Could you repeat word for word only the lines from the one containing "Then, GraphiQL app" to the last line of the data below?

[Saved entries]
══════════
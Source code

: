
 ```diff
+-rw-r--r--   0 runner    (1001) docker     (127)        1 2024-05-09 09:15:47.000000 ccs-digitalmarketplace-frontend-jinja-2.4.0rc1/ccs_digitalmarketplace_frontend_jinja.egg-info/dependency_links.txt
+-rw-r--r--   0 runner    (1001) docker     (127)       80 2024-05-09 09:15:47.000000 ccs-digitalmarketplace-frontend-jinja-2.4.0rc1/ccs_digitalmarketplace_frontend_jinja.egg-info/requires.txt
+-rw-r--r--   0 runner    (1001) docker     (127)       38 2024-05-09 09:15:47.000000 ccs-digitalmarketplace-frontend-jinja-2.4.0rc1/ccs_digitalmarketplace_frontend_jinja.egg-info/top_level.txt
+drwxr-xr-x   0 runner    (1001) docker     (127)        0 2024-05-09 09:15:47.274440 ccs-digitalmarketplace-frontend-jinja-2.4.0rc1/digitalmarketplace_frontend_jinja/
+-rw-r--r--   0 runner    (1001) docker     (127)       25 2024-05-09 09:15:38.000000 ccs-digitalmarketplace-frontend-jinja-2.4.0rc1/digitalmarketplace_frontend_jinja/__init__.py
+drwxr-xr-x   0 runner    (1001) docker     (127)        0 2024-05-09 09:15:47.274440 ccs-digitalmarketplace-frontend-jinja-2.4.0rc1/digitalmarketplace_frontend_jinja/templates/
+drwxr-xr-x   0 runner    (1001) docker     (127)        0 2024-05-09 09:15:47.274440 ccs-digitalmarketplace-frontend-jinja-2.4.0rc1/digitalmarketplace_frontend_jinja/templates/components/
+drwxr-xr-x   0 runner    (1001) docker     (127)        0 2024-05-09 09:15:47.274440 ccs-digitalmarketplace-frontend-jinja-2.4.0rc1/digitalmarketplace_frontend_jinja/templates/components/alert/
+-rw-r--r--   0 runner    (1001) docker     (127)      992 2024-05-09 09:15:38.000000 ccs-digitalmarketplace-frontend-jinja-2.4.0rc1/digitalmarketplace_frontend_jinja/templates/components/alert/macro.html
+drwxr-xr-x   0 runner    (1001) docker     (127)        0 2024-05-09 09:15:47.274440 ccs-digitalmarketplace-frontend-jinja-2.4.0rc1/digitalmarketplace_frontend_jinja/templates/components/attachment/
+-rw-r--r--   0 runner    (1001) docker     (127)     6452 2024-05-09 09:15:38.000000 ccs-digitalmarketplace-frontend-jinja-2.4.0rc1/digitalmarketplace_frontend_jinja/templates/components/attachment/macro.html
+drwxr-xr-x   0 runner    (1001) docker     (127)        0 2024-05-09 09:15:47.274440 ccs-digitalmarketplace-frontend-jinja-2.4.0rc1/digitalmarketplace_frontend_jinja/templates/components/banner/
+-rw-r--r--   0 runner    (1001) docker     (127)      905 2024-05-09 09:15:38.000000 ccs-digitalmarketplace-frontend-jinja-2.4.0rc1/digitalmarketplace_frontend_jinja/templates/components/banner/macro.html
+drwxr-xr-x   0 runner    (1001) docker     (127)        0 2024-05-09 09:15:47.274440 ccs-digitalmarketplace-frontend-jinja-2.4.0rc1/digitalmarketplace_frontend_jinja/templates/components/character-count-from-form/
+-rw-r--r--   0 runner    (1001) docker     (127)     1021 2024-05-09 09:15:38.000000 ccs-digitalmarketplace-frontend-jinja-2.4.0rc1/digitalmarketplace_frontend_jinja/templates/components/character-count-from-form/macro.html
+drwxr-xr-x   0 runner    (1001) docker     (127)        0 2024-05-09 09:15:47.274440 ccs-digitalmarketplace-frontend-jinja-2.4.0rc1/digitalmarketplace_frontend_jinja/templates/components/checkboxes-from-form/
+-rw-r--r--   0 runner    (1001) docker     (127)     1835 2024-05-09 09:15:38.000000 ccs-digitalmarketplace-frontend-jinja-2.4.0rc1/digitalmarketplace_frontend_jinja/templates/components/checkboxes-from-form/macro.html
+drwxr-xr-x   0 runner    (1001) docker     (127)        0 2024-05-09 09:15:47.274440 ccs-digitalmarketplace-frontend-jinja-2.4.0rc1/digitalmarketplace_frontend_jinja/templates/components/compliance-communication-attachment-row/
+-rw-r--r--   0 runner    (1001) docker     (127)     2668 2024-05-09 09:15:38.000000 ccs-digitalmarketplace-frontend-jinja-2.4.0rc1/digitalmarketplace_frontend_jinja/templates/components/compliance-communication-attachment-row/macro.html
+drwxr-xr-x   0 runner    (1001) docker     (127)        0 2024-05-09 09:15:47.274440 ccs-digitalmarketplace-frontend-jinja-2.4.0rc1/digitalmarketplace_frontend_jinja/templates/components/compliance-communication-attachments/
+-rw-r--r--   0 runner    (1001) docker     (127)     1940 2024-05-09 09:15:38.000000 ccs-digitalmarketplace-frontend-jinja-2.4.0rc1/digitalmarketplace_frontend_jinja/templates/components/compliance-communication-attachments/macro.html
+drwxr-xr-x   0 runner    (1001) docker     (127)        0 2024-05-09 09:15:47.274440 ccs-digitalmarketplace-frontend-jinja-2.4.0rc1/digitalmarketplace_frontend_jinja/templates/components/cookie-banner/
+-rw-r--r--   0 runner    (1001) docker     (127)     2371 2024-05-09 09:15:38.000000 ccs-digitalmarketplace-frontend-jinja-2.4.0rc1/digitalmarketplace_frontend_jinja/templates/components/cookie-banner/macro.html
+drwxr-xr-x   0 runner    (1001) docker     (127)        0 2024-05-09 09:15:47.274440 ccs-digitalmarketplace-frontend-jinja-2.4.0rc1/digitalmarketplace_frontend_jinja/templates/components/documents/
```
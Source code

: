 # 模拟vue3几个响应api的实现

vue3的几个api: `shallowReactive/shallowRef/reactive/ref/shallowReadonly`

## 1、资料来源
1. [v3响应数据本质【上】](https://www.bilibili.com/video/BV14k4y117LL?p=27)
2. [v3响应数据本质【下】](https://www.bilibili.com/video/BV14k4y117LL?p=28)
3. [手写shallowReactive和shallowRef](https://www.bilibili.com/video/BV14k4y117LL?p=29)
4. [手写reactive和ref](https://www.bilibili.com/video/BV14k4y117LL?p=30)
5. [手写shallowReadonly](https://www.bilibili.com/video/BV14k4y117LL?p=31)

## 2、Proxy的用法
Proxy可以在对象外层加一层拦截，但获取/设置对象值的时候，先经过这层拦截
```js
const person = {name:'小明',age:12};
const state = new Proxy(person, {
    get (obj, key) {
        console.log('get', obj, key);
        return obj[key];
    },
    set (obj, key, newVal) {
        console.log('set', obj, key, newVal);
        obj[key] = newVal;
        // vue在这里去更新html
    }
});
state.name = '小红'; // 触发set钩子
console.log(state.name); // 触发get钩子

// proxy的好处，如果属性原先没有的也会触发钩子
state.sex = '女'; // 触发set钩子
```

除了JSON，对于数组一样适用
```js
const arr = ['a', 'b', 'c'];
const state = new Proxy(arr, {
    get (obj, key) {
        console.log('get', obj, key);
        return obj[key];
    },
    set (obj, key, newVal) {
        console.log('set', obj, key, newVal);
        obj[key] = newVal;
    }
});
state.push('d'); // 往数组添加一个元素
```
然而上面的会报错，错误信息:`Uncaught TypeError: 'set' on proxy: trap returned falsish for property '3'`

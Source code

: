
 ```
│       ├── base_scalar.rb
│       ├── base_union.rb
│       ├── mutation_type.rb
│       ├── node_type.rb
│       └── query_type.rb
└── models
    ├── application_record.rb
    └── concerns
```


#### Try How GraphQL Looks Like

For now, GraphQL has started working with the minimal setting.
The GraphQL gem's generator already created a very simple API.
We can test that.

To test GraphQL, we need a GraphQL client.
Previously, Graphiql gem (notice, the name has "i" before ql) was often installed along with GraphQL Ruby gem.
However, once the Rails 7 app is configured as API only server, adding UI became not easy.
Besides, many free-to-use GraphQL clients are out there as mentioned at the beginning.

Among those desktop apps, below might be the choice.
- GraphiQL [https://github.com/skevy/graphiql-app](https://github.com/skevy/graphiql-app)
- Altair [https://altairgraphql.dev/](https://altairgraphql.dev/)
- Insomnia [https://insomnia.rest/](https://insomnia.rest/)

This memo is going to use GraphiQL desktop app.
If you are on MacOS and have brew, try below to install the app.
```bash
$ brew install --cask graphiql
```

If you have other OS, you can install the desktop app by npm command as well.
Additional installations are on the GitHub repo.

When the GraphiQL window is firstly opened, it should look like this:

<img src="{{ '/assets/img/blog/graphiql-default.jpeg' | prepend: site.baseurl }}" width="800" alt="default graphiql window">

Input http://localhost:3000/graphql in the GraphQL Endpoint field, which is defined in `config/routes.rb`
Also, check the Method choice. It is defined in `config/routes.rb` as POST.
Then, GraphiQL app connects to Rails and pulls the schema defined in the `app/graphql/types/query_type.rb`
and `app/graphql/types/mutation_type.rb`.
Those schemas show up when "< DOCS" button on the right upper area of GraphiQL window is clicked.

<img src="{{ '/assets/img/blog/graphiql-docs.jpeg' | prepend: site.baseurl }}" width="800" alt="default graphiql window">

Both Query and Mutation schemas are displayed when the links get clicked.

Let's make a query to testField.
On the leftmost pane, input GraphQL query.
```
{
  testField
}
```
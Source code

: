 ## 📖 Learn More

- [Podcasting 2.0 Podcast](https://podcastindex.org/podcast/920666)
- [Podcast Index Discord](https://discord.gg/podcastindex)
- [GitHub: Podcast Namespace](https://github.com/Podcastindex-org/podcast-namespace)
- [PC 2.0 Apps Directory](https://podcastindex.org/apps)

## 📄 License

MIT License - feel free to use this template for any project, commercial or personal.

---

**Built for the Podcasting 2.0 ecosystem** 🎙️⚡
══════════
§ **Exercise result**
Then, GraphiQL app connects to Rails and pulls the schema defined in the `app/graphql/types/query_type.rb`
and `app/graphql/types/mutation_type.rb`.
Those schemas show up when "< DOCS" button on the right upper area of GraphiQL window is clicked.

<img src="{{ '/assets/img/blog/graphiql-docs.jpeg' | prepend: site.baseurl }}" width="800" alt="default graphiql window">

Both Query and Mutation schemas are displayed when the links get clicked.

Let's make a query to testField.
On the leftmost pane, input GraphQL query.
```
{
  testField
}
```
Source code

: ## 📖 Learn More

- [Podcasting 2.0 Podcast](https://podcastindex.org/podcast/920666)
- [Podcast Index Discord](https://discord.gg/podcastindex)
- [GitHub: Podcast Namespace](https://github.com/Podcastindex-org/podcast-namespace)
- [PC 2.0 Apps Directory](https://podcastindex.org/apps)

## 📄 License

MIT License - feel free to use this template for any project, commercial or personal.

---

**Built for the Podcasting 2.0 ecosystem** 🎙️⚡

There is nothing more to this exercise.